→ Task goal: Without reproducing any picture, copy the records word for word.

→ Provided material:
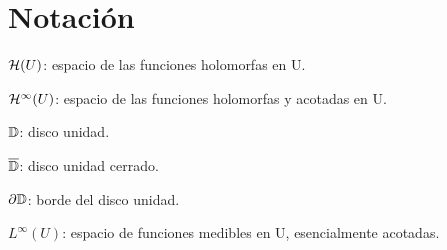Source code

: \chapter{Notación}

$\mathcal{H}(U)$: espacio de las funciones holomorfas en U.

$\mathcal{H}^{\infty}(U)$: espacio de las funciones holomorfas y acotadas en U.

$\mathbb{D}$: disco unidad.

$\overline{\mathbb{D}}$: disco unidad cerrado.

$\partial \mathbb{D}$: borde del disco unidad.

$L^{\infty}(U)$: espacio de funciones medibles en U, esencialmente acotadas.
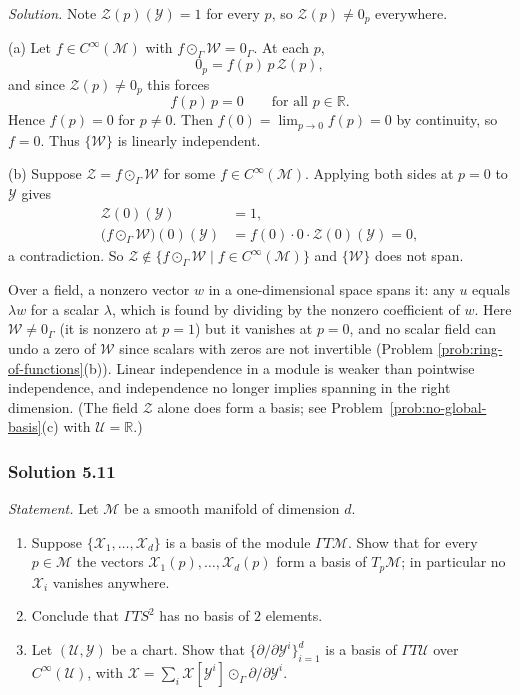 \documentclass[11pt]{article}
\newcommand{\TpM}{T_p\mathcal M}
\newcommand{\Cinf}{C^\infty(\mathcal M)}
\begin{document}
\medskip
\noindent\textit{Solution.} Note $\mathcal Z(p)(\mathcal Y)=1$ for every
$p$, so $\mathcal Z(p)\neq0_p$ everywhere.

(a) Let $f\in\Cinf$ with $f\odot_\Gamma\mathcal W=0_\Gamma$. At each $p$,
\[
0_p=f(p)\,p\,\mathcal Z(p),
\]
and since $\mathcal Z(p)\neq0_p$ this forces
\[
f(p)\,p=0\qquad\text{for all }p\in\mathbb R.
\]
Hence $f(p)=0$ for $p\neq0$. Then $f(0)=\lim_{p\to0}f(p)=0$ by continuity,
so $f=0$. Thus $\{\mathcal W\}$ is linearly independent.

(b) Suppose $\mathcal Z=f\odot_\Gamma\mathcal W$ for some $f\in\Cinf$.
Applying both sides at $p=0$ to $\mathcal Y$ gives
\begin{align*}
\mathcal Z(0)(\mathcal Y) &= 1,\\
\big(f\odot_\Gamma\mathcal W\big)(0)(\mathcal Y) &= f(0)\cdot0\cdot\mathcal Z(0)(\mathcal Y)=0,
\end{align*}
a contradiction. So $\mathcal Z\notin\{f\odot_\Gamma\mathcal W\mid
f\in\Cinf\}$ and $\{\mathcal W\}$ does not span.

Over a field, a nonzero vector $w$ in a one-dimensional space spans it:
any $u$ equals $\lambda w$ for a scalar $\lambda$, which is found by
dividing by the nonzero coefficient of $w$. Here $\mathcal W\neq0_\Gamma$ (it is
nonzero at $p=1$) but it vanishes at $p=0$, and no scalar field can undo a
zero of $\mathcal W$ since scalars with zeros are not invertible (Problem
\ref{prob:ring-of-functions}(b)). Linear independence in a module is
weaker than pointwise independence, and independence no longer implies
spanning in the right dimension. (The field $\mathcal Z$ alone does form a
basis; see Problem~\ref{prob:no-global-basis}(c) with $\mathcal U=\mathbb R$.)

\subsubsection*{Solution 5.11}

\noindent\textit{Statement.} Let $\mathcal M$ be a smooth manifold of
dimension $d$.
\begin{enumerate}[label=(\alph*)]
  \item Suppose $\{\mathcal X_1,\dots,\mathcal X_d\}$ is a basis of the
  module $\Gamma T\mathcal M$. Show that for every $p\in\mathcal M$ the
  vectors $\mathcal X_1(p),\dots,\mathcal X_d(p)$ form a basis of $\TpM$; in
  particular no $\mathcal X_i$ vanishes anywhere.
  \item Conclude that $\Gamma TS^2$ has no basis of $2$ elements.
  \item Let $(\mathcal U,\mathcal Y)$ be a chart. Show that
  $\{\partial/\partial\mathcal Y^i\}_{i=1}^d$ is a basis of $\Gamma
  T\mathcal U$ over $C^\infty(\mathcal U)$, with $\mathcal X=\sum_i\mathcal
  X[\mathcal Y^i]\odot_\Gamma\partial/\partial\mathcal Y^i$.
\end{enumerate}
\end{document}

→ Your solution:
Source code

: \chapter{Notación}

$\mathcal{H}(U)$: espacio de las funciones holomorfas en U.

$\mathcal{H}^{\infty}(U)$: espacio de las funciones holomorfas y acotadas en U.

$\mathbb{D}$: disco unidad.

$\overline{\mathbb{D}}$: disco unidad cerrado.

$\partial \mathbb{D}$: borde del disco unidad.

$L^{\infty}(U)$: espacio de funciones medibles en U, esencialmente acotadas.
 \documentclass[11pt]{article}
\newcommand{\TpM}{T_p\mathcal M}
\newcommand{\Cinf}{C^\infty(\mathcal M)}
\begin{document}
\medskip
\noindent\textit{Solution.} Note $\mathcal Z(p)(\mathcal Y)=1$ for every
$p$, so $\mathcal Z(p)\neq0_p$ everywhere.

(a) Let $f\in\Cinf$ with $f\odot_\Gamma\mathcal W=0_\Gamma$. At each $p$,
\[
0_p=f(p)\,p\,\mathcal Z(p),
\]
and since $\mathcal Z(p)\neq0_p$ this forces
\[
f(p)\,p=0\qquad\text{for all }p\in\mathbb R.
\]
Hence $f(p)=0$ for $p\neq0$. Then $f(0)=\lim_{p\to0}f(p)=0$ by continuity,
so $f=0$. Thus $\{\mathcal W\}$ is linearly independent.

(b) Suppose $\mathcal Z=f\odot_\Gamma\mathcal W$ for some $f\in\Cinf$.
Applying both sides at $p=0$ to $\mathcal Y$ gives
\begin{align*}
\mathcal Z(0)(\mathcal Y) &= 1,\\
\big(f\odot_\Gamma\mathcal W\big)(0)(\mathcal Y) &= f(0)\cdot0\cdot\mathcal Z(0)(\mathcal Y)=0,
\end{align*}
a contradiction. So $\mathcal Z\notin\{f\odot_\Gamma\mathcal W\mid
f\in\Cinf\}$ and $\{\mathcal W\}$ does not span.

Over a field, a nonzero vector $w$ in a one-dimensional space spans it:
any $u$ equals $\lambda w$ for a scalar $\lambda$, which is found by
dividing by the nonzero coefficient of $w$. Here $\mathcal W\neq0_\Gamma$ (it is
nonzero at $p=1$) but it vanishes at $p=0$, and no scalar field can undo a
zero of $\mathcal W$ since scalars with zeros are not invertible (Problem
\ref{prob:ring-of-functions}(b)). Linear independence in a module is
weaker than pointwise independence, and independence no longer implies
spanning in the right dimension. (The field $\mathcal Z$ alone does form a
basis; see Problem~\ref{prob:no-global-basis}(c) with $\mathcal U=\mathbb R$.)

\subsubsection*{Solution 5.11}

\noindent\textit{Statement.} Let $\mathcal M$ be a smooth manifold of
dimension $d$.
\begin{enumerate}[label=(\alph*)]
  \item Suppose $\{\mathcal X_1,\dots,\mathcal X_d\}$ is a basis of the
  module $\Gamma T\mathcal M$. Show that for every $p\in\mathcal M$ the
  vectors $\mathcal X_1(p),\dots,\mathcal X_d(p)$ form a basis of $\TpM$; in
  particular no $\mathcal X_i$ vanishes anywhere.
  \item Conclude that $\Gamma TS^2$ has no basis of $2$ elements.
  \item Let $(\mathcal U,\mathcal Y)$ be a chart. Show that
  $\{\partial/\partial\mathcal Y^i\}_{i=1}^d$ is a basis of $\Gamma
  T\mathcal U$ over $C^\infty(\mathcal U)$, with $\mathcal X=\sum_i\mathcal
  X[\mathcal Y^i]\odot_\Gamma\partial/\partial\mathcal Y^i$.
\end{enumerate}
\end{document}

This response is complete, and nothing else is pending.